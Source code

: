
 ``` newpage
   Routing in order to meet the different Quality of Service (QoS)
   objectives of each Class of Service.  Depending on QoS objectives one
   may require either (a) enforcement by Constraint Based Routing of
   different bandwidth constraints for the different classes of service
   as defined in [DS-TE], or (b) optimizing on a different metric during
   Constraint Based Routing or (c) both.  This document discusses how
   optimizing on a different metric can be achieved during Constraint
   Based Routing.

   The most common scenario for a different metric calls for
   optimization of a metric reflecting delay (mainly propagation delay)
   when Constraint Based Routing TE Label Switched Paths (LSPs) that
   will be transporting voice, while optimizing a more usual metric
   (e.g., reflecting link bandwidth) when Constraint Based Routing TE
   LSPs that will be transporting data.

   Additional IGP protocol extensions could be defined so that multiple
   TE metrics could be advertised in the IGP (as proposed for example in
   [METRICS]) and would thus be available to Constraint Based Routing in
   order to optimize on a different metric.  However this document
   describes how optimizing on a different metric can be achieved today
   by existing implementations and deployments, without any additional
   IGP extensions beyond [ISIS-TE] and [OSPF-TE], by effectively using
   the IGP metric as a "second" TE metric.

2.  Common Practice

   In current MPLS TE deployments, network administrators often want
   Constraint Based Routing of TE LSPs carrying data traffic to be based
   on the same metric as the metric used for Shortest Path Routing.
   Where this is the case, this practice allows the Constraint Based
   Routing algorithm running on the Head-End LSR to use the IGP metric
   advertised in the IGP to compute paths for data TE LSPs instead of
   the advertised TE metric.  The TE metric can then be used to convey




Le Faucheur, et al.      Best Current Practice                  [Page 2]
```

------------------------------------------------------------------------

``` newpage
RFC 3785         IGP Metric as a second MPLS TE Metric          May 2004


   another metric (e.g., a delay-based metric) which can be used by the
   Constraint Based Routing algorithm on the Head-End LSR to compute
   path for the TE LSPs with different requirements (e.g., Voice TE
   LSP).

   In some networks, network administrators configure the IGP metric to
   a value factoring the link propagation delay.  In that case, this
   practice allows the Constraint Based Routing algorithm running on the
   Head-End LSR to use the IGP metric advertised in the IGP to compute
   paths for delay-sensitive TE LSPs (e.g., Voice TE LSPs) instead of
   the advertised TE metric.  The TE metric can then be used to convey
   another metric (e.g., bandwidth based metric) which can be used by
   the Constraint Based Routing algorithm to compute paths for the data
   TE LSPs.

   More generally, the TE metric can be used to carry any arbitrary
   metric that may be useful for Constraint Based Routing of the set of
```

_____

What you should do:
The full set of entries above has to be restated exactly.

Solution:
Source code

:
 ``` newpage
   Routing in order to meet the different Quality of Service (QoS)
   objectives of each Class of Service.  Depending on QoS objectives one
   may require either (a) enforcement by Constraint Based Routing of
   different bandwidth constraints for the different classes of service
   as defined in [DS-TE], or (b) optimizing on a different metric during
   Constraint Based Routing or (c) both.  This document discusses how
   optimizing on a different metric can be achieved during Constraint
   Based Routing.

   The most common scenario for a different metric calls for
   optimization of a metric reflecting delay (mainly propagation delay)
   when Constraint Based Routing TE Label Switched Paths (LSPs) that
   will be transporting voice, while optimizing a more usual metric
   (e.g., reflecting link bandwidth) when Constraint Based Routing TE
   LSPs that will be transporting data.

   Additional IGP protocol extensions could be defined so that multiple
   TE metrics could be advertised in the IGP (as proposed for example in
   [METRICS]) and would thus be available to Constraint Based Routing in
   order to optimize on a different metric.  However this document
   describes how optimizing on a different metric can be achieved today
   by existing implementations and deployments, without any additional
   IGP extensions beyond [ISIS-TE] and [OSPF-TE], by effectively using
   the IGP metric as a "second" TE metric.

2.  Common Practice

   In current MPLS TE deployments, network administrators often want
   Constraint Based Routing of TE LSPs carrying data traffic to be based
   on the same metric as the metric used for Shortest Path Routing.
   Where this is the case, this practice allows the Constraint Based
   Routing algorithm running on the Head-End LSR to use the IGP metric
   advertised in the IGP to compute paths for data TE LSPs instead of
   the advertised TE metric.  The TE metric can then be used to convey




Le Faucheur, et al.      Best Current Practice                  [Page 2]
```

------------------------------------------------------------------------

``` newpage
RFC 3785         IGP Metric as a second MPLS TE Metric          May 2004


   another metric (e.g., a delay-based metric) which can be used by the
   Constraint Based Routing algorithm on the Head-End LSR to compute
   path for the TE LSPs with different requirements (e.g., Voice TE
   LSP).

   In some networks, network administrators configure the IGP metric to
   a value factoring the link propagation delay.  In that case, this
   practice allows the Constraint Based Routing algorithm running on the
   Head-End LSR to use the IGP metric advertised in the IGP to compute
   paths for delay-sensitive TE LSPs (e.g., Voice TE LSPs) instead of
   the advertised TE metric.  The TE metric can then be used to convey
   another metric (e.g., bandwidth based metric) which can be used by
   the Constraint Based Routing algorithm to compute paths for the data
   TE LSPs.

   More generally, the TE metric can be used to carry any arbitrary
   metric that may be useful for Constraint Based Routing of the set of
```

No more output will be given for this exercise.